Hypothesis is a powerful, flexible, and easy to use library for property-based testing.
https://hypothesis.works
Other
7.39k stars 578 forks source link

Improve caching for misaligned `ConjectureData`s #3977

Closed tybug closed 1 month ago

tybug commented 1 month ago

I was not expecting to go this deep into the caching logic, but it became more and more clear to me while working on #3962 that our internal mark_invalid for misaligned datas actually requires some more thought, and we were only getting away with it before by luck.

The issue goes something like this. Say a test function draws an integer then a boolean. That means a data with an ir prefix of [0, True] is valid and a data of [0, 2] is misaligned. The latter hits an internal mark_invalid and has Status.INVALID. Now, how should [0, 2] be cached? Its resulting ir tree is just [0], since it was invalid "between" 0 and 2 and we don't know what value the test function would have drawn in this scenario. But mapping [0]: invalid in our cache would be incorrect! In this case [0] is actually an overrun because we draw twice. Moreoever, some extensions of [0] like [0, True] are valid while others are not.

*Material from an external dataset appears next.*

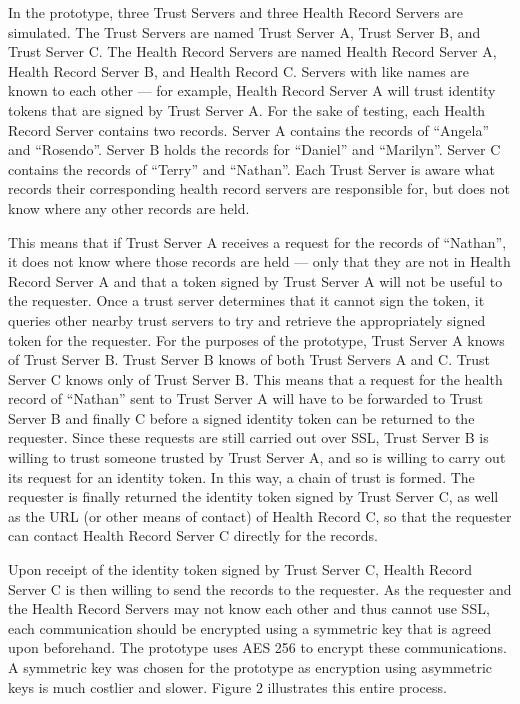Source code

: In the prototype, three Trust Servers and three Health Record Servers are simulated. The Trust Servers are named Trust Server A, Trust Server B, and Trust Server C. The Health Record Servers are named Health Record Server A, Health Record Server B, and Health Record C. Servers with like names are known to each other --- for example, Health Record Server A will trust identity tokens that are signed by Trust Server A. For the sake of testing, each Health Record Server contains two records. Server A contains the records of ``Angela'' and ``Rosendo''. Server B holds the records for ``Daniel'' and ``Marilyn''. Server C contains the records of ``Terry'' and ``Nathan''. Each Trust Server is aware what records their corresponding health record servers are responsible for, but does not know where any other records are held.

This means that if Trust Server A receives a request for the records of ``Nathan'', it does not know where those records are held --- only that they are not in Health Record Server A and that a token signed by Trust Server A will not be useful to the requester. Once a trust server determines that it cannot sign the token, it queries other nearby trust servers to try and retrieve the appropriately signed token for the requester. For the purposes of the prototype, Trust Server A knows of Trust Server B. Trust Server B knows of both Trust Servers A and C. Trust Server C knows only of Trust Server B. This means that a request for the health record of ``Nathan'' sent to Trust Server A will have to be forwarded to Trust Server B and finally C before a signed identity token can be returned to the requester. Since these requests are still carried out over SSL, Trust Server B is willing to trust someone trusted by Trust Server A, and so is willing to carry out its request for an identity token. In this way, a chain of trust is formed. The requester is finally returned the identity token signed by Trust Server C, as well as the URL (or other means of contact) of Health Record C, so that the requester can contact Health Record Server C directly for the records.

Upon receipt of the identity token signed by Trust Server C, Health Record Server C is then willing to send the records to the requester. As the requester and the Health Record Servers may not know each other and thus cannot use SSL, each communication should be encrypted using a symmetric key that is agreed upon beforehand. The prototype uses AES 256 to encrypt these communications. A symmetric key was chosen for the prototype as encryption using asymmetric keys is much costlier and slower. Figure 2 illustrates this entire process.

A separate problem is how do we get nice caching behavior out of DataTree.simulate_test_function? We would like extensions of [0, 2] to be simulated to [0, 2] as invalid. But DataTree has a fundamental invariant that splitting at differing kwargs/ir types is flaky, and you can only split at differing values. So we cannot store [0, 2] in the standard way, as it would be immediately rejected as flaky alongside [0, True].

This pull special-cases the "invalid because misaligned" caching logic to include the node in the prefix we were invalid at, such that we cache [0, 2]: invalid. It also adds similar special logic for DataTree such that simulate_test_function will conclude_test(Status.INVALID) in all the right places. This already happened in practice for misaligned datas when drawing, except in the case of a null transition, where we need to probe one draw further to see if we would have been invalid.

This pull does not take the extra step of also caching/simulating [0, 1] to invalid, given [0, 2] is invalid. In practice this is possible: if [0, 2] is invalid because 2 has the wrong ir type, then any value at i=1 which differs in ir type can also be simulated to invalid without calling through to the test function. I think we could revisit this later if need be.

I'm not enormously happy with this solution, fwiw. Would love to go with a more principled solution if one exists.

tybug commented 1 month ago

TBH I disagree with RUF005 as a rule in general, but I've complied with it here.